Ivan

A husband and a new book

On 10 April 2018, Ivan Pillay was faced with criminal charges. He was accused of having led a spying operation at the National Prosecution Authority’s offices in Pretoria in 2007, in his then capacity as head of an investigative unit in the South African Revenue Services (SARS).  At the time of the charges in 2018, the ‘Rogue Unit’ saga had already haunted him and other employees of the tax agency for four years.  The smear campaign was eventually debunked, but by then over 2000 employees had either left, or had been chased out of, a ruined and dismantled SARS: now a shadow of what once was an exemplary tax authority in the new South Africa. 
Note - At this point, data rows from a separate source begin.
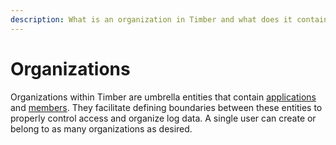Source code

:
 ```yaml
---
description: What is an organization in Timber and what does it contain?
---
```

# Organizations

Organizations within Timber are umbrella entities that contain [applications](/concepts/applications) and [members](/guides/app/team-members-and-access). They facilitate defining boundaries between these entities to properly control access and organize log data. A single user can create or belong to as many organizations as desired.
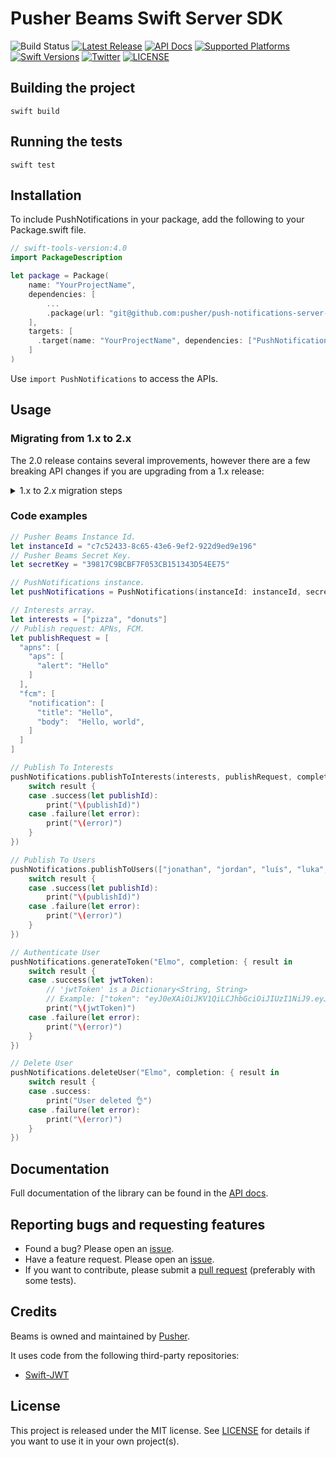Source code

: # Pusher Beams Swift Server SDK

![Build Status](https://github.com/pusher/push-notifications-server-swift/workflows/CI/badge.svg)
[![Latest Release](https://img.shields.io/github/v/release/pusher/push-notifications-server-swift)](https://github.com/pusher/push-notifications-server-swift/releases)
[![API Docs](https://img.shields.io/badge/Docs-here!-lightgrey)](https://pusher.github.io/push-notifications-server-swift/)
[![Supported Platforms](https://img.shields.io/endpoint?url=https%3A%2F%2Fswiftpackageindex.com%2Fapi%2Fpackages%2Fpusher%2Fpush-notifications-server-swift%2Fbadge%3Ftype%3Dplatforms)](https://swiftpackageindex.com/pusher/push-notifications-server-swift)
[![Swift Versions](https://img.shields.io/endpoint?url=https%3A%2F%2Fswiftpackageindex.com%2Fapi%2Fpackages%2Fpusher%2Fpush-notifications-server-swift%2Fbadge%3Ftype%3Dswift-versions)](https://swiftpackageindex.com/pusher/push-notifications-server-swift)
[![Twitter](https://img.shields.io/badge/twitter-@Pusher-blue.svg?style=flat)](http://twitter.com/Pusher)
[![LICENSE](https://img.shields.io/github/license/pusher/push-notifications-server-swift)](https://github.com/pusher/push-notifications-server-swift/blob/main/LICENSE)

## Building the project

`swift build`

## Running the tests

`swift test`

## Installation

To include PushNotifications in your package, add the following to your Package.swift file.

```swift
// swift-tools-version:4.0
import PackageDescription

let package = Package(
    name: "YourProjectName",
    dependencies: [
        ...
        .package(url: "git@github.com:pusher/push-notifications-server-swift.git", from: "1.0.3",
    ],
    targets: [
      .target(name: "YourProjectName", dependencies: ["PushNotifications", ... ])
    ]
)
```

Use `import PushNotifications` to access the APIs.

## Usage

### Migrating from 1.x to 2.x

The 2.0 release contains several improvements, however there are a few breaking API changes if you are upgrading from a 1.x release:

<details>
  <summary>1.x to 2.x migration steps</summary>

1. The SDK replaces its own `Result` implementation the <a href="https://developer.apple.com/documentation/swift/result">`Result`</a> type included in Swift 5.0. The API changes subtly when inspecting the result value (e.g. when using a `switch` statement):
    - `.value(let anObject):` becomes `.success(let anObject):`
    - `.error(let anObject):` becomes `.failure(let anObject):`
1. Errors returned by the SDK in a `Result` are now specifically instances of `PushNotificationsError` rather than just `Error`.
1. `PushNotificationsError` has some changes:
    - New error cases have been added covering the error conditions that were previously reported using the `.error(String)` (which has been removed). Testing against SDK errors in your own server app is now straightforward and more robust as no `String` equality checks are required.
    - It now conforms to `LocalizedError`. A human-readable description of an error can be accessed using the `localizedDescription` property on the error.
1. The `publish(_:_:completion:)` method has been removed (this was deprecated in a previous release). The `publishToInterests(_:_:completion:)` method can be used instead.

</details>

### Code examples

```swift
// Pusher Beams Instance Id.
let instanceId = "c7c52433-8c65-43e6-9ef2-922d9ed9e196"
// Pusher Beams Secret Key.
let secretKey = "39817C9BCBF7F053CB151343D54EE75"

// PushNotifications instance.
let pushNotifications = PushNotifications(instanceId: instanceId, secretKey: secretKey)

// Interests array.
let interests = ["pizza", "donuts"]
// Publish request: APNs, FCM.
let publishRequest = [
  "apns": [
    "aps": [
      "alert": "Hello"
    ]
  ],
  "fcm": [
    "notification": [
      "title": "Hello",
      "body":  "Hello, world",
    ]
  ]
]

// Publish To Interests
pushNotifications.publishToInterests(interests, publishRequest, completion: { result in
    switch result {
    case .success(let publishId):
        print("\(publishId)")
    case .failure(let error):
        print("\(error)")
    }
})

// Publish To Users
pushNotifications.publishToUsers(["jonathan", "jordan", "luís", "luka", "mina"], publishRequest, completion: { result in
    switch result {
    case .success(let publishId):
        print("\(publishId)")
    case .failure(let error):
        print("\(error)")
    }
})

// Authenticate User
pushNotifications.generateToken("Elmo", completion: { result in
    switch result {
    case .success(let jwtToken):
        // 'jwtToken' is a Dictionary<String, String>
        // Example: ["token": "eyJ0eXAiOiJKV1QiLCJhbGciOiJIUzI1NiJ9.eyJzdWIiOiJhYWEiLCJleHAiOjE"]
        print("\(jwtToken)")
    case .failure(let error):
        print("\(error)")
    }
})

// Delete User
pushNotifications.deleteUser("Elmo", completion: { result in
    switch result {
    case .success:
        print("User deleted 👌")
    case .failure(let error):
        print("\(error)")
    }
})
```

## Documentation

Full documentation of the library can be found in the [API docs](https://pusher.github.io/push-notifications-server-swift/).

## Reporting bugs and requesting features

- Found a bug? Please open an [issue](https://github.com/pusher/push-notifications-server-swift/issues).
- Have a feature request. Please open an [issue](https://github.com/pusher/push-notifications-server-swift/issues).
- If you want to contribute, please submit a [pull request](https://github.com/pusher/push-notifications-server-swift/pulls) (preferably with some tests).

## Credits

Beams is owned and maintained by [Pusher](https://pusher.com).

It uses code from the following third-party repositories:

- [Swift-JWT](https://github.com/Kitura/Swift-JWT)

## License

This project is released under the MIT license. See [LICENSE](https://github.com/pusher/push-notifications-server-swift/blob/master/LICENSE) for details if you want to use it in your own project(s).

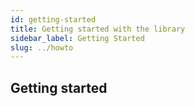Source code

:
 ```yaml
---
id: getting-started
title: Getting started with the library
sidebar_label: Getting Started
slug: ../howto
---
```


## Getting started
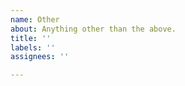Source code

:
 ```yaml
---
name: Other
about: Anything other than the above.
title: ''
labels: ''
assignees: ''

---
```


<!-- Type what you like. -->
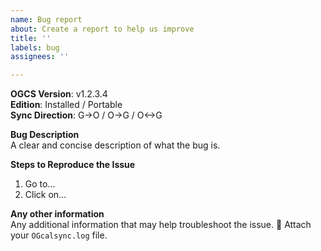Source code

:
 ```yaml
---
name: Bug report
about: Create a report to help us improve
title: ''
labels: bug
assignees: ''

---
```


<!-- FAILURE TO FOLLOW THESE STEPS MAY RESULT IN YOUR ISSUE SIMPLY BEING CLOSED!

1. Upgrade to the latest alpha release to check if the problem is already fixed.  
2. Reproduce the issue and then, to aid investigation, provide your OGcalsync.log file. A how-to is at https://github.com/phw198/OutlookGoogleCalendarSync/wiki/Reporting-problems#locating-your-ogcalsynclog-file
3. Use the below template to report your issue.  
-->

**OGCS Version**: v1.2.3.4  
**Edition**: Installed / Portable  
**Sync Direction**: G->O / O->G / O<->G

**Bug Description**  
A clear and concise description of what the bug is. 

**Steps to Reproduce the Issue**  
1. Go to...
1. Click on...

**Any other information**  
Any additional information that may help troubleshoot the issue.
:paperclip: Attach your `OGcalsync.log` file.

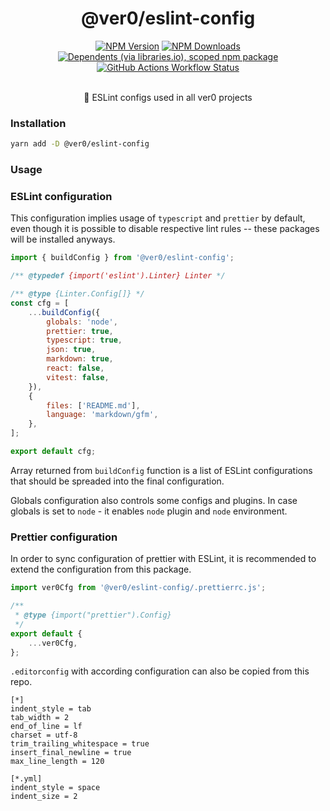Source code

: <div align="center">
<h1>@ver0/eslint-config</h1>

[![NPM Version](https://img.shields.io/npm/v/%40ver0%2Feslint-config?style=flat-square)](https://www.npmjs.com/package/@ver0/eslint-config)
[![NPM Downloads](https://img.shields.io/npm/dm/%40ver0%2Feslint-config?style=flat-square)](https://www.npmjs.com/package/@ver0/eslint-config)
[![Dependents (via libraries.io), scoped npm package](https://img.shields.io/librariesio/dependents/npm/%40ver0/eslint-config?style=flat-square)](https://www.npmjs.com/package/@ver0/eslint-config)
[![GitHub Actions Workflow Status](https://img.shields.io/github/actions/workflow/status/ver0-project/eslint-config/ci.yml?style=flat-square)](https://github.com/ver0-project/eslint-config/actions)

<p><br/>🔬 ESLint configs used in all ver0 projects</p>
</div>

### Installation

```bash
yarn add -D @ver0/eslint-config
```

### Usage

### ESLint configuration

This configuration implies usage of `typescript` and `prettier` by default, even though it is possible to disable
respective lint rules -- these packages will be installed anyways.

```js filename="eslint.config.js"
import { buildConfig } from '@ver0/eslint-config';

/** @typedef {import('eslint').Linter} Linter */

/** @type {Linter.Config[]} */
const cfg = [
	...buildConfig({
		globals: 'node',
		prettier: true,
		typescript: true,
		json: true,
		markdown: true,
		react: false,
		vitest: false,
	}),
	{
		files: ['README.md'],
		language: 'markdown/gfm',
	},
];

export default cfg;
```

Array returned from `buildConfig` function is a list of ESLint configurations that should be spreaded into the final
configuration.

Globals configuration also controls some configs and plugins.
In case globals is set to `node` - it enables `node` plugin and `node` environment.

### Prettier configuration

In order to sync configuration of prettier with ESLint, it is recommended to extend the configuration from this package.

```js filename=".prettierrc.js"
import ver0Cfg from '@ver0/eslint-config/.prettierrc.js';

/**
 * @type {import("prettier").Config}
 */
export default {
	...ver0Cfg,
};
```

`.editorconfig` with according configuration can also be copied from this repo.

```.editorconfig
[*]
indent_style = tab
tab_width = 2
end_of_line = lf
charset = utf-8
trim_trailing_whitespace = true
insert_final_newline = true
max_line_length = 120

[*.yml]
indent_style = space
indent_size = 2
```
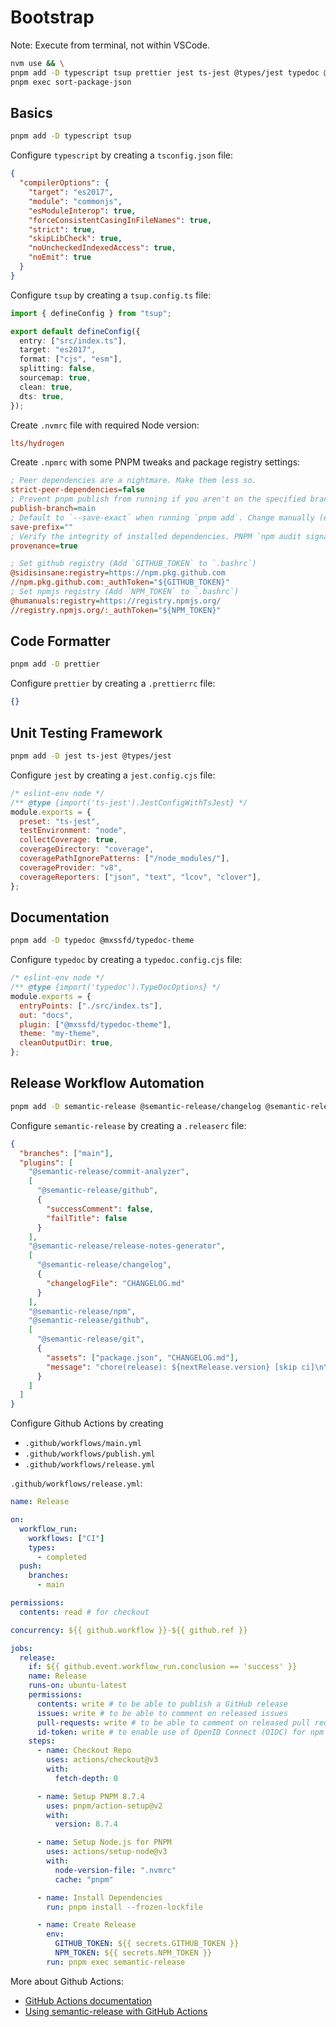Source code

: # Bootstrap

Note: Execute from terminal, not within VSCode.

```bash
nvm use && \
pnpm add -D typescript tsup prettier jest ts-jest @types/jest typedoc @mxssfd/typedoc-theme semantic-release @semantic-release/changelog @semantic-release/git commitizen && \
pnpm exec sort-package-json
```
## Basics

```bash
pnpm add -D typescript tsup
```

Configure `typescript` by creating a `tsconfig.json` file:

```json
{
  "compilerOptions": {
    "target": "es2017",
    "module": "commonjs",
    "esModuleInterop": true,
    "forceConsistentCasingInFileNames": true,
    "strict": true,
    "skipLibCheck": true,
    "noUncheckedIndexedAccess": true,
    "noEmit": true
  }
}
```

Configure `tsup` by creating a `tsup.config.ts` file:

```typescript
import { defineConfig } from "tsup";

export default defineConfig({
  entry: ["src/index.ts"],
  target: "es2017",
  format: ["cjs", "esm"],
  splitting: false,
  sourcemap: true,
  clean: true,
  dts: true,
});
```

Create `.nvmrc` file with required Node version:

```ini
lts/hydrogen
```

Create `.npmrc` with some PNPM tweaks and package registry settings:

```ini
; Peer dependencies are a nightmare. Make them less so.
strict-peer-dependencies=false
; Prevent pnpm publish from running if you aren't on the specified branch.
publish-branch=main
; Default to `--save-exact` when running `pnpm add`. Change manually (e.g. "1.0.1" to "^1.0.1").
save-prefix=""
; Verify the integrity of installed dependencies. PNPM `npm audit signatures` equivalent (https://github.com/pnpm/pnpm/issues/6435)
provenance=true

; Set github registry (Add `GITHUB_TOKEN` to `.bashrc`)
@sidisinsane:registry=https://npm.pkg.github.com
//npm.pkg.github.com:_authToken="${GITHUB_TOKEN}"
; Set npmjs registry (Add `NPM_TOKEN` to `.bashrc`)
@humanuals:registry=https://registry.npmjs.org/
//registry.npmjs.org/:_authToken="${NPM_TOKEN}"
```

## Code Formatter

```bash
pnpm add -D prettier
```

Configure `prettier` by creating a `.prettierrc` file:

```json
{}
```

## Unit Testing Framework

```bash
pnpm add -D jest ts-jest @types/jest
```

Configure `jest` by creating a `jest.config.cjs` file:

```javascript
/* eslint-env node */
/** @type {import('ts-jest').JestConfigWithTsJest} */
module.exports = {
  preset: "ts-jest",
  testEnvironment: "node",
  collectCoverage: true,
  coverageDirectory: "coverage",
  coveragePathIgnorePatterns: ["/node_modules/"],
  coverageProvider: "v8",
  coverageReporters: ["json", "text", "lcov", "clover"],
};
```

## Documentation

```bash
pnpm add -D typedoc @mxssfd/typedoc-theme
```

Configure `typedoc` by creating a `typedoc.config.cjs` file:

```javascript
/* eslint-env node */
/** @type {import('typedoc').TypeDocOptions} */
module.exports = {
  entryPoints: ["./src/index.ts"],
  out: "docs",
  plugin: ["@mxssfd/typedoc-theme"],
  theme: "my-theme",
  cleanOutputDir: true,
};
```

## Release Workflow Automation

```bash
pnpm add -D semantic-release @semantic-release/changelog @semantic-release/git
```

Configure `semantic-release` by creating a `.releaserc` file:

```json
{
  "branches": ["main"],
  "plugins": [
    "@semantic-release/commit-analyzer",
    [
      "@semantic-release/github",
      {
        "successComment": false,
        "failTitle": false
      }
    ],
    "@semantic-release/release-notes-generator",
    [
      "@semantic-release/changelog",
      {
        "changelogFile": "CHANGELOG.md"
      }
    ],
    "@semantic-release/npm",
    "@semantic-release/github",
    [
      "@semantic-release/git",
      {
        "assets": ["package.json", "CHANGELOG.md"],
        "message": "chore(release): ${nextRelease.version} [skip ci]\n\n${nextRelease.notes}"
      }
    ]
  ]
}
```

Configure Github Actions by creating

- `.github/workflows/main.yml`
- `.github/workflows/publish.yml`
- `.github/workflows/release.yml`

`.github/workflows/release.yml`:

```yaml
name: Release

on:
  workflow_run:
    workflows: ["CI"]
    types:
      - completed
  push:
    branches:
      - main

permissions:
  contents: read # for checkout

concurrency: ${{ github.workflow }}-${{ github.ref }}

jobs:
  release:
    if: ${{ github.event.workflow_run.conclusion == 'success' }}
    name: Release
    runs-on: ubuntu-latest
    permissions:
      contents: write # to be able to publish a GitHub release
      issues: write # to be able to comment on released issues
      pull-requests: write # to be able to comment on released pull requests
      id-token: write # to enable use of OpenID Connect (OIDC) for npm provenance
    steps:
      - name: Checkout Repo
        uses: actions/checkout@v3
        with:
          fetch-depth: 0

      - name: Setup PNPM 8.7.4
        uses: pnpm/action-setup@v2
        with:
          version: 8.7.4

      - name: Setup Node.js for PNPM
        uses: actions/setup-node@v3
        with:
          node-version-file: ".nvmrc"
          cache: "pnpm"

      - name: Install Dependencies
        run: pnpm install --frozen-lockfile

      - name: Create Release
        env:
          GITHUB_TOKEN: ${{ secrets.GITHUB_TOKEN }}
          NPM_TOKEN: ${{ secrets.NPM_TOKEN }}
        run: pnpm exec semantic-release
```

More about Github Actions:

- [GitHub Actions documentation](https://docs.github.com/en/actions)
- [Using semantic-release with GitHub Actions](https://github.com/semantic-release/semantic-release/blob/master/docs/recipes/ci-configurations/github-actions.md)

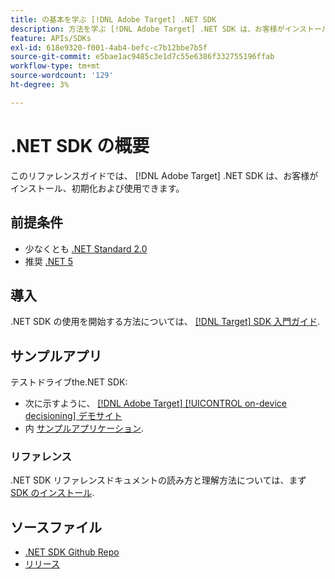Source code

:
 ```yaml
---
title: の基本を学ぶ [!DNL Adobe Target] .NET SDK
description: 方法を学ぶ [!DNL Adobe Target] .NET SDK は、お客様がインストール、初期化および使用できます。
feature: APIs/SDKs
exl-id: 618e9320-f001-4ab4-befc-c7b12bbe7b5f
source-git-commit: e5bae1ac9485c3e1d7c55e6386f332755196ffab
workflow-type: tm+mt
source-wordcount: '129'
ht-degree: 3%

---
```


# .NET SDK の概要

このリファレンスガイドでは、 [!DNL Adobe Target] .NET SDK は、お客様がインストール、初期化および使用できます。

## 前提条件

* 少なくとも [.NET Standard 2.0](https://github.com/dotnet/standard/blob/v2.1.0/docs/versions/netstandard2.0.md)
* 推奨 [.NET 5](https://github.com/dotnet/core/blob/main/release-notes/5.0/README.md)

## 導入

.NET SDK の使用を開始する方法については、 [[!DNL Target] SDK 入門ガイド](../sdk-guides/getting-started/getting-started.md).

## サンプルアプリ

テストドライブthe.NET SDK:

* 次に示すように、 [[!DNL Adobe Target] [!UICONTROL on-device decisioning] デモサイト](https://github.com/adobe/on-device-decisioning-demo-site)
* 内 [サンプルアプリケーション](../sdk-guides/sample-apps/sample-apps.md).

### リファレンス

.NET SDK リファレンスドキュメントの読み方と理解方法については、まず [SDK のインストール](install-sdk.md).

## ソースファイル

* [.NET SDK Github Repo](https://github.com/adobe/target-dotnet-sdk)
* [リリース](https://github.com/adobe/target-dotnet-sdk/releases)
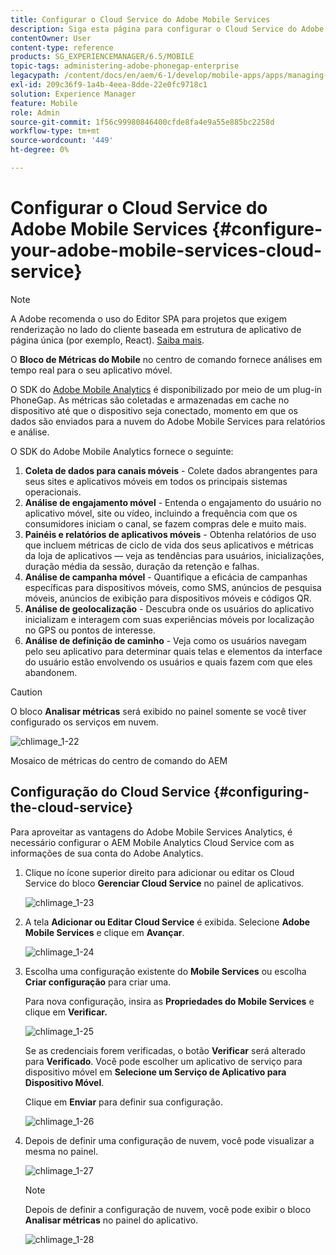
 ```yaml
---
title: Configurar o Cloud Service do Adobe Mobile Services
description: Siga esta página para configurar o Cloud Service do Adobe Mobile Services.
contentOwner: User
content-type: reference
products: SG_EXPERIENCEMANAGER/6.5/MOBILE
topic-tags: administering-adobe-phonegap-enterprise
legacypath: /content/docs/en/aem/6-1/develop/mobile-apps/apps/managing-aem-mobile-apps/configure-your-adobe-phonegap-build-cloud-service1
exl-id: 209c36f9-1a4b-4eea-8dde-22e0fc9718c1
solution: Experience Manager
feature: Mobile
role: Admin
source-git-commit: 1f56c99980846400cfde8fa4e9a55e885bc2258d
workflow-type: tm+mt
source-wordcount: '449'
ht-degree: 0%

---
```


# Configurar o Cloud Service do Adobe Mobile Services {#configure-your-adobe-mobile-services-cloud-service}

>[!NOTE]
>
>A Adobe recomenda o uso do Editor SPA para projetos que exigem renderização no lado do cliente baseada em estrutura de aplicativo de página única (por exemplo, React). [Saiba mais](/help/sites-developing/spa-overview.md).

O **Bloco de Métricas do Mobile** no centro de comando fornece análises em tempo real para o seu aplicativo móvel.

O SDK do [Adobe Mobile Analytics](https://www.adobe.com/ca/solutions/digital-analytics/mobile-web-apps-analytics.html) é disponibilizado por meio de um plug-in PhoneGap. As métricas são coletadas e armazenadas em cache no dispositivo até que o dispositivo seja conectado, momento em que os dados são enviados para a nuvem do Adobe Mobile Services para relatórios e análise.

O SDK do Adobe Mobile Analytics fornece o seguinte:

1. **Coleta de dados para canais móveis** - Colete dados abrangentes para seus sites e aplicativos móveis em todos os principais sistemas operacionais.
1. **Análise de engajamento móvel** - Entenda o engajamento do usuário no aplicativo móvel, site ou vídeo, incluindo a frequência com que os consumidores iniciam o canal, se fazem compras dele e muito mais.
1. **Painéis e relatórios de aplicativos móveis** - Obtenha relatórios de uso que incluem métricas de ciclo de vida dos seus aplicativos e métricas da loja de aplicativos — veja as tendências para usuários, inicializações, duração média da sessão, duração da retenção e falhas.
1. **Análise de campanha móvel** - Quantifique a eficácia de campanhas específicas para dispositivos móveis, como SMS, anúncios de pesquisa móveis, anúncios de exibição para dispositivos móveis e códigos QR.
1. **Análise de geolocalização** - Descubra onde os usuários do aplicativo inicializam e interagem com suas experiências móveis por localização no GPS ou pontos de interesse.
1. **Análise de definição de caminho** - Veja como os usuários navegam pelo seu aplicativo para determinar quais telas e elementos da interface do usuário estão envolvendo os usuários e quais fazem com que eles abandonem.

>[!CAUTION]
>
>O bloco **Analisar métricas** será exibido no painel somente se você tiver configurado os serviços em nuvem.

![chlimage_1-22](assets/chlimage_1-22.png)

Mosaico de métricas do centro de comando do AEM

## Configuração do Cloud Service {#configuring-the-cloud-service}

Para aproveitar as vantagens do Adobe Mobile Services Analytics, é necessário configurar o AEM Mobile Analytics Cloud Service com as informações de sua conta do Adobe Analytics.

1. Clique no ícone superior direito para adicionar ou editar os Cloud Service do bloco **Gerenciar Cloud Service** no painel de aplicativos.

   ![chlimage_1-23](assets/chlimage_1-23.png)

1. A tela **Adicionar ou Editar Cloud Service** é exibida. Selecione **Adobe Mobile Services** e clique em **Avançar**.

   ![chlimage_1-24](assets/chlimage_1-24.png)

1. Escolha uma configuração existente do **Mobile Services** ou escolha **Criar configuração** para criar uma.

   Para nova configuração, insira as **Propriedades do Mobile Services** e clique em **Verificar.**

   ![chlimage_1-25](assets/chlimage_1-25.png)

   Se as credenciais forem verificadas, o botão **Verificar** será alterado para **Verificado**. Você pode escolher um aplicativo de serviço para dispositivo móvel em **Selecione um Serviço de Aplicativo para Dispositivo Móvel**.

   Clique em **Enviar** para definir sua configuração.

   ![chlimage_1-26](assets/chlimage_1-26.png)

1. Depois de definir uma configuração de nuvem, você pode visualizar a mesma no painel.

   ![chlimage_1-27](assets/chlimage_1-27.png)

   >[!NOTE]
   >
   >Depois de definir a configuração de nuvem, você pode exibir o bloco **Analisar métricas** no painel do aplicativo.

   ![chlimage_1-28](assets/chlimage_1-28.png)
The charges were finally dropped in February 2020; months later followed the withdrawal of a litany of lies on the ‘Rogue Unit’ that had been drawn up by a South African Secret Service which served not so much South Africa as a criminal syndicate led by a certain J. G. Zuma. Still some time later followed an offer of reparations by KPMG, that had also, for unfathomable reasons, served Zuma’s agenda by producing a ‘Rogue Unit’ report that was, in the words of media professor Anton Harber, ‘an amateurish, badly drafted, error-ridden, often incomprehensible, self-contradictory mish-mash that didn’t pass the most cursory assessment.’

So what is there left to say?

Plenty. For example about how individuals like Ivan, who once braved apartheid security police and soldiers by participating in underground resistance inside South Africa and in Swaziland, found a new calling in setting up a tax agency that was meant to fund and enable a developmental state with services for all; a state that would help realise the ideal on the Freedom Charter of a South Africa that belongs to all who live in it.

Linked to that is the larger story of the scourge of misuse of state institutions by politicians serving their own agendas, a scourge that  crippled idealistic plans for a new country already way back, long before said J. G. Zuma even rose to power. 

What failed? How did the new South Africa, like so many previous revolutions in the world, -in spite of a firm conviction among many that this time that would not happen,- start to eat its own children?

More importantly, what can be done now to repair the damage and make a new beginning?

I wrestle with these questions, like so many do.  Only in my experience they are personal, since they are inextricably linked to the story of Ivan Pillay, who is my husband.